Training Resnet Using Pytorch
Re-visit Convolutional Neural Network (CNN) Architectures: PlainNet & ResNet using Pytorch
In this blog I will use pytorch to rebuild a classic vision model: ResNet-50
, to get more hands on exercise for real-world computer vision application
Preparation
Please make sure you have the following packages installed:
torch
torchvision
plotly
IPython
Import the libraries, and check the GPU availability. If you are using a Mac with MPS, it will automatically use the MPS device.
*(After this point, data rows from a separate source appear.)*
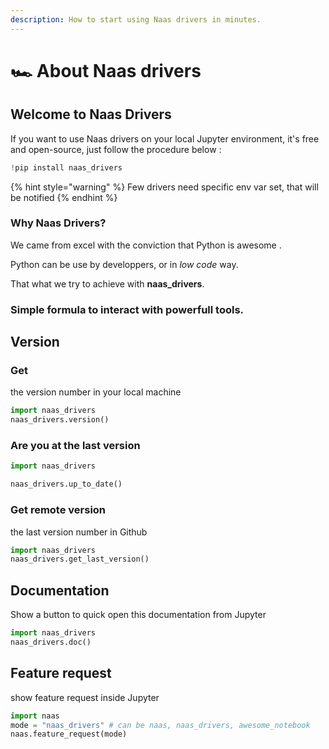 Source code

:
 ```yaml
---
description: How to start using Naas drivers in minutes.
---
```


# 🏎 About Naas drivers

## Welcome to Naas Drivers

If you want to use Naas drivers on your local Jupyter environment, it's free and open-source, just follow the procedure below  :

```python
!pip install naas_drivers
```

{% hint style="warning" %}
Few drivers need specific env var set, that will be notified 
{% endhint %}

### Why Naas Drivers?

We came from excel with the conviction that Python is awesome .

Python can be use by developpers, or in _low code_ way.

 That what we try to achieve with **naas\_drivers**.

### Simple formula to interact with powerfull tools.

## Version

### Get

the version number in your local machine

```python
import naas_drivers
naas_drivers.version()
```

### Are you at the last version

```python
import naas_drivers

naas_drivers.up_to_date()
```

### Get remote version

the last version number in Github

```python
import naas_drivers
naas_drivers.get_last_version()
```

## Documentation

Show a button to quick open this documentation from Jupyter

```python
import naas_drivers
naas_drivers.doc()
```

## Feature request

show feature request inside Jupyter

```python
import naas
mode = "naas_drivers" # can be naas, naas_drivers, awesome_notebook
naas.feature_request(mode)
```




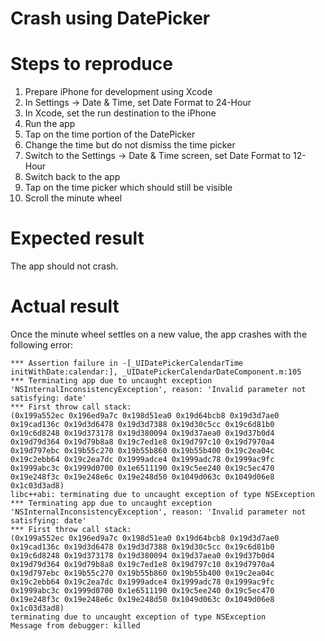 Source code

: #  Crash using DatePicker

#  Steps to reproduce
1. Prepare iPhone for development using Xcode
1. In Settings -> Date & Time, set Date Format to 24-Hour
1. In Xcode, set the run destination to the iPhone
1. Run the app
1. Tap on the time portion of the DatePicker
1. Change the time but do not dismiss the time picker
1. Switch to the Settings -> Date & Time screen, set Date Format to 12-Hour
1. Switch back to the app
1. Tap on the time picker which should still be visible
1. Scroll the minute wheel

#  Expected result
The app should not crash.

#  Actual result
Once the minute wheel settles on a new value, the app crashes with the following error:
```
*** Assertion failure in -[_UIDatePickerCalendarTime initWithDate:calendar:], _UIDatePickerCalendarDateComponent.m:105
*** Terminating app due to uncaught exception 'NSInternalInconsistencyException', reason: 'Invalid parameter not satisfying: date'
*** First throw call stack:
(0x199a552ec 0x196ed9a7c 0x198d51ea0 0x19d64bcb8 0x19d3d7ae0 0x19cad136c 0x19d3d6478 0x19d3d7388 0x19d30c5cc 0x19c6d81b0 0x19c6d8248 0x19d373178 0x19d380094 0x19d37aea0 0x19d37b0d4 0x19d79d364 0x19d79b8a8 0x19c7ed1e8 0x19d797c10 0x19d7970a4 0x19d797ebc 0x19b55c270 0x19b55b860 0x19b55b400 0x19c2ea04c 0x19c2ebb64 0x19c2ea7dc 0x1999adce4 0x1999adc78 0x1999ac9fc 0x1999abc3c 0x1999d0700 0x1e6511190 0x19c5ee240 0x19c5ec470 0x19e248f3c 0x19e248e6c 0x19e248d50 0x1049d063c 0x1049d06e8 0x1c03d3ad8)
libc++abi: terminating due to uncaught exception of type NSException
*** Terminating app due to uncaught exception 'NSInternalInconsistencyException', reason: 'Invalid parameter not satisfying: date'
*** First throw call stack:
(0x199a552ec 0x196ed9a7c 0x198d51ea0 0x19d64bcb8 0x19d3d7ae0 0x19cad136c 0x19d3d6478 0x19d3d7388 0x19d30c5cc 0x19c6d81b0 0x19c6d8248 0x19d373178 0x19d380094 0x19d37aea0 0x19d37b0d4 0x19d79d364 0x19d79b8a8 0x19c7ed1e8 0x19d797c10 0x19d7970a4 0x19d797ebc 0x19b55c270 0x19b55b860 0x19b55b400 0x19c2ea04c 0x19c2ebb64 0x19c2ea7dc 0x1999adce4 0x1999adc78 0x1999ac9fc 0x1999abc3c 0x1999d0700 0x1e6511190 0x19c5ee240 0x19c5ec470 0x19e248f3c 0x19e248e6c 0x19e248d50 0x1049d063c 0x1049d06e8 0x1c03d3ad8)
terminating due to uncaught exception of type NSException
Message from debugger: killed
```


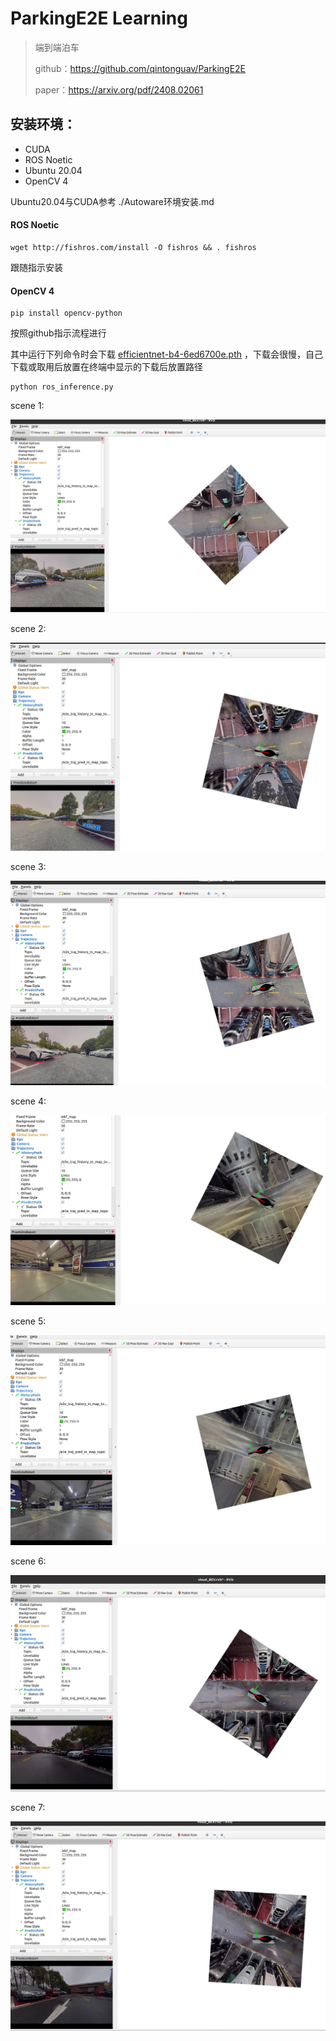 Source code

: # ParkingE2E Learning

> 端到端泊车
>
> github：https://github.com/qintonguav/ParkingE2E
>
> paper：https://arxiv.org/pdf/2408.02061



## 安装环境：

- CUDA
- ROS Noetic
- Ubuntu 20.04
- OpenCV 4

Ubuntu20.04与CUDA参考 ./Autoware环境安装.md

#### ROS Noetic

```shell
wget http://fishros.com/install -O fishros && . fishros
```

跟随指示安装

#### OpenCV 4

```shell
pip install opencv-python
```

按照github指示流程进行

其中运行下列命令时会下载 [efficientnet-b4-6ed6700e.pth](efficientnet-b4-6ed6700e.pth) ，下载会很慢，自己下载或取用后放置在终端中显示的下载后放置路径

```
python ros_inference.py
```



scene 1:

![image-20240815095109121](./ParkingE2E%20Learning_imgs/image-20240815095109121.png)

scene 2:

![image-20240815095322785](./ParkingE2E%20Learning_imgs/image-20240815095322785.png)

scene 3:

![image-20240815095448631](./ParkingE2E%20Learning_imgs/image-20240815095448631.png)

scene 4:

![image-20240815100104261](./ParkingE2E%20Learning_imgs/image-20240815100104261.png)

scene 5:

![image-20240815100412665](./ParkingE2E%20Learning_imgs/image-20240815100412665.png)

scene 6:

![image-20240815100437330](./ParkingE2E%20Learning_imgs/image-20240815100437330.png)

scene 7:

![image-20240815100523362](./ParkingE2E%20Learning_imgs/image-20240815100523362.png)




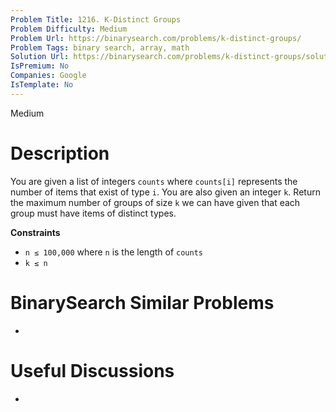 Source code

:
 ```yaml
---
Problem Title: 1216. K-Distinct Groups
Problem Difficulty: Medium
Problem Url: https://binarysearch.com/problems/k-distinct-groups/
Problem Tags: binary search, array, math
Solution Url: https://binarysearch.com/problems/k-distinct-groups/solutions/
IsPremium: No
Companies: Google
IsTemplate: No
---
```


<span style="color: ;">Medium</span>

# Description

You are given a list of integers `counts` where `counts[i]` represents the number of items that exist of type `i`. You are also given an integer `k`. Return the maximum number of groups of size `k` we can have given that each group must have items of distinct types.

**Constraints**
- `n ≤ 100,000` where `n` is the length of `counts`
- `k ≤ n`

# BinarySearch Similar Problems

- []()

# Useful Discussions

- []()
Otherwise, it will use the CUDA device if available.
# ============================
# Section 1: General Utilities
# ============================
import torch
import torch.nn as nn
import torch.optim as optim
import torch.nn.functional as F
from torchvision import datasets, transforms, models
from torch.utils.data import DataLoader
import plotly.graph_objects as go
from IPython.display import clear_output, display
device = torch.device("cuda" if torch.cuda.is_available() else "mps" if torch.backends.mps.is_available() else "cpu")
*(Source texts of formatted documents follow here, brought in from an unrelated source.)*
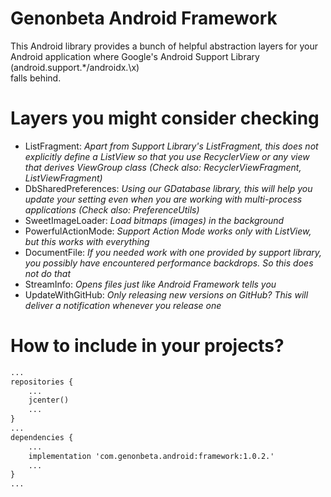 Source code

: # Genonbeta Android Framework
This Android library provides a bunch of helpful abstraction layers for your
Android application where Google's Android Support Library (android.support.\*/androidx.\x)   
falls behind.

# Layers you might consider checking
* ListFragment: *Apart from Support Library's ListFragment, this does not explicitly define a ListView so that you use RecyclerView or any view that derives ViewGroup class (Check also: RecyclerViewFragment, ListViewFragment)*
* DbSharedPreferences: *Using our GDatabase library, this will help you update your setting
even when you are working with multi-process applications (Check also: PreferenceUtils)*
* SweetImageLoader: *Load bitmaps (images) in the background*
* PowerfulActionMode: *Support Action Mode works only with ListView, but this works with everything*
* DocumentFile: *If you needed work with one provided by support library, you possibly have encountered
performance backdrops. So this does not do that*
* StreamInfo: *Opens files just like Android Framework tells you*
* UpdateWithGitHub: *Only releasing new versions on GitHub? This will deliver a notification whenever you release one*

# How to include in your projects?
```xml
...
repositories {
    ...
    jcenter()
    ...
}
...
dependencies {
    ...
    implementation 'com.genonbeta.android:framework:1.0.2.'
    ...
}
...
```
print(f"Using device: {device}")
gpu_info = !nvidia-smi
gpu_info = '\n'.join(gpu_info)
if gpu_info.find('failed') >= 0:
print('Not connected to a GPU')
else:
print(gpu_info)
It’s probably overkill to use resnet-50 for cifar10, but the purpose for this exercise for me is to get more familiar with pytorch, and eventually try some new things, don’t want to train a resnet32 again.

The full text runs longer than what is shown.